Cividep Stakeholder Workshop. Foto: © CIVIDEPCividep Stakeholder Workshop. Foto: © CIVIDEP2015 hat FEMNET hat die indische NRO Cividep unterstützt, im Rahmen eines ersten Pilotprojekts in ein Musterbeispiel für qualifizierte Krippen zu realisieren. Mit diesem Projekt wollten wir einkaufende Unternehmen wie H&M und C&A auffordern, ihre Produzenten anzuhalten, indisches Gesetz anzuwenden und in die Pflicht zu nehmen, gute Betreuungsangebote für die Kleinkinder zu schaffen, so dass das Projekt zur „Blaupause“ für andere Firmen werden kann. Grundgedanke des Projektes ist, bessere Voraussetzungen für Kinder zu schaffen, den Teufelskreis aus Armut und Ausbeutung durchbrechen zu können und zugleich die Mütter zu entlasten.

Die einjährige Pilotphase mit einer Teil-Förderung durch das Bundesministerium für wirtschaftliche Zusammenarbeit und Entwicklung (BMZ) war sehr erfolgreich. Um nur einige der erreichten Ziele zu nennen:

  • Eine Bedarfsanalyse (PDF-Datei) bei Zulieferern von H&M und C&A wurde erstellt und der Öffentlichkeit zugänglich gemacht, sodass nun konkrete Daten zur Betreuung der Kleinkinder und zur Arbeitssituation der Mütter in diesen ausgewählten Fabriken vorliegen
  • C&A sowie H&M wurden anhand der vorliegenden Daten über die Situation der Kinderbetreuung informiert und aufgefordert, dafür zu sorgen, dass ihre Hersteller in Bangalore Ein­richtungen für frühkindliche Bildung und Betreuung gemäß den gesetzlichen Vorgaben etablieren
  • Das Projekt hat das ursprüngliche Ziel, qualitativ gute Betreuungseinrichtungen für 160 Kinder sicherzustellen, übertroffen: Insgesamt werden nun 188 Kinder in bestehenden Einrichtungen von C&A Zulieferern betreut und ein weiterer Hersteller in Bangalore, Gokaldas Images, hat zugesagt, die Betreuungseinrichtungen in seinen acht Fabriken ebenfalls zu verbessern.
  • 32 Fabrikmanager wurden zum Thema Kinderbetreuung in Fabriken und zu bestehenden Gesetzen in diesem Bereich geschult, um sie in die Lage zu versetzen, bessere Kinderbetreuungseinrichtung in ihrer Fabrik einzurichten
  • 38 Kindergärterinnen wurden fortgebildet
  • 14 Krankenschwestern wurden fortgebildet
  • 2 Trainings mit 95 Gewerkschafter*innen wurden durchgeführt, um diese in die Lage zu versetzen, gezielte Kampagnen für bessere Kinderbetreuung in Fabriken durchzuführen und bei Nichteinhaltung zu klagen

Im Rahmen des Projektes fanden mehrere Multi-Stakeholder Konsultationen zum Thema Kinderbetreuung statt, die einkaufende Markenunternehmen, Zulieferer und zivilgesellschaftliche Akteure an einen Tisch brachten. Nach einem Spiegel-Artikel zu dem Thema und Druck von FEMNET erklärte sich C&A dazu bereit, sechs Zuliefererfabriken in Bangalore systematisch auf die Qualität ihrer Kinderbetreuung zu untersuchen und die sich daraus ergebenden Lücken zu schließen. So wurden die Krippen z.B. mit Lese- und Spielmaterialien ausgestattet, eine Versorgung der Kinder mit kleinen Mahlzeiten wurde sichergestellt und die Toilettenräume verbessert. C&A informierte Cividep auch nach Ende des Projektes weiterhin über die Fortschritte.
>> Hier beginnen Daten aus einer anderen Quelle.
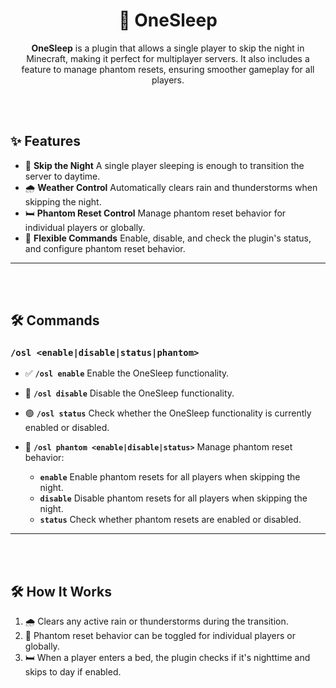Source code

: 
<div align="center">

# 🛌 OneSleep

**OneSleep** is a plugin that allows a single player to skip the night in Minecraft, making it perfect for multiplayer servers. It also includes a feature to manage phantom resets, ensuring smoother gameplay for all players.

</div>

<br><br>

## ✨ Features

- 🌙 **Skip the Night** A single player sleeping is enough to transition the server to daytime.
- 🌧️ **Weather Control** Automatically clears rain and thunderstorms when skipping the night.
- 🛏️ **Phantom Reset Control** Manage phantom reset behavior for individual players or globally.
- 🔧 **Flexible Commands** Enable, disable, and check the plugin's status, and configure phantom reset behavior.

---

<br><br>

## 🛠️ Commands

### `/osl <enable|disable|status|phantom>`
- ✅ **`/osl enable`** Enable the OneSleep functionality.
- 🚫 **`/osl disable`** Disable the OneSleep functionality.
- 🟢 **`/osl status`** Check whether the OneSleep functionality is currently enabled or disabled.

- 👻 **`/osl phantom <enable|disable|status>`** Manage phantom reset behavior:
  - **`enable`** Enable phantom resets for all players when skipping the night.
  - **`disable`** Disable phantom resets for all players when skipping the night.
  - **`status`** Check whether phantom resets are enabled or disabled.

---

<br><br>

## 🛠️ How It Works

1. 🌧️ Clears any active rain or thunderstorms during the transition.
2. 👻 Phantom reset behavior can be toggled for individual players or globally.
3. 🛏️ When a player enters a bed, the plugin checks if it's nighttime and skips to day if enabled.
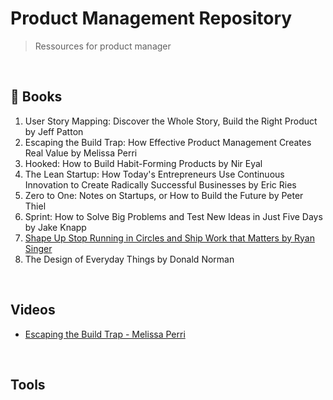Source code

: # Product Management Repository

> Ressources for product manager

<br>

## &#128215; Books

1. User Story Mapping: Discover the Whole Story, Build the Right Product by Jeff Patton
2. Escaping the Build Trap: How Effective Product Management Creates Real Value by Melissa Perri
3. Hooked: How to Build Habit-Forming Products by Nir Eyal
4. The Lean Startup: How Today's Entrepreneurs Use Continuous Innovation to Create Radically Successful Businesses by Eric Ries
5. Zero to One: Notes on Startups, or How to Build the Future by Peter Thiel
6. Sprint: How to Solve Big Problems and Test New Ideas in Just Five Days by Jake Knapp
7. [Shape Up Stop Running in Circles and Ship Work that Matters by Ryan Singer](https://basecamp.com/shapeup)
8. The Design of Everyday Things by Donald Norman

<br>

## Videos

- [Escaping the Build Trap - Melissa Perri](https://www.youtube.com/watch?v=DmJXpI7OJuY)

<br>

## Tools
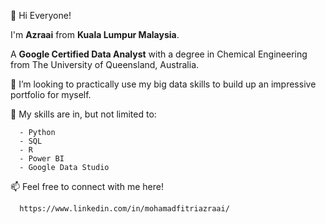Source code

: 👋 Hi Everyone!

I'm **Azraai** from **Kuala Lumpur Malaysia**.

A **Google Certified Data Analyst** with a degree in Chemical Engineering from The University of Queensland, Australia.



👀 I’m looking to practically use my big data skills to build up an impressive portfolio for myself.

🌱 My skills are in, but not limited to:

      - Python
      - SQL
      - R
      - Power BI
      - Google Data Studio

📫 Feel free to connect with me here!

      https://www.linkedin.com/in/mohamadfitriazraai/

<!---
fitriazraai/fitriazraai is a ✨ special ✨ repository because its `README.md` (this file) appears on your GitHub profile.
You can click the Preview link to take a look at your changes.
--->
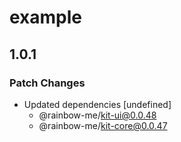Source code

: # example

## 1.0.1
### Patch Changes

- Updated dependencies [undefined]
  - @rainbow-me/kit-ui@0.0.48
  - @rainbow-me/kit-core@0.0.47
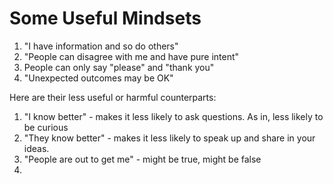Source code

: # Some Useful Mindsets

1. "I have information and so do others"
2. "People can disagree with me and have pure intent"
3. People can only say "please" and "thank you"
4. "Unexpected outcomes may be OK"

Here are their less useful or harmful counterparts:

1. "I know better" - makes it less likely to ask questions. As in, less likely to be curious
2. "They know better" - makes it less likely to speak up and share in your ideas.
3. "People are out to get me" - might be true, might be false
4.
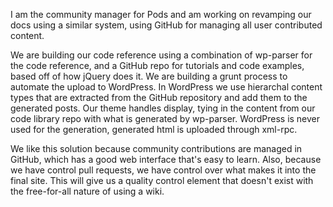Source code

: I am the community manager for Pods and am working on revamping our docs using a similar system, using GitHub for managing all user contributed content.

We are building our code reference using a combination of wp-parser for the code reference, and a GitHub repo for tutorials and code examples, based off of how jQuery does it. We are building a grunt process to automate the upload to WordPress. In WordPress we use hierarchal content types that are extracted from the GitHub repository and add them to the generated posts. Our theme handles display, tying in the content from our code library repo with what is generated by wp-parser. WordPress is never used for the generation, generated html is uploaded through xml-rpc.

We like this solution because community contributions are managed in GitHub, which has a good web interface that's easy to learn. Also, because we have control pull requests, we have control over what makes it into the final site. This will give us a quality control element that doesn't exist with the free-for-all nature of using a wiki.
Allerdings reichen die o.g. Einführungskurse für Kindergartenpersonal natürlich nicht aus, um eine qualitativ hochwertige Betreuung der Kinder zu gewährleisten. Intensive Trainingskurse von bis zu 2 Jahren für das Kindergartenpersonal wurden daher für die kommende Projektphase geplant.

Wir arbeiten außerdem gemeinsam mit unseren Partnern in Bangladesch daran, an die Erfolge des indischen Projektes anzuknüpfen und perspektivisch die Themen Mutterschutz und Kinderbetreuung, die in Bangladesch noch deutlich schlechter umgesetzt werden, auch mit den dortigen Gewerkschaften stärker zu platzieren und die Rechte der Mütter und Kinder zu stärken.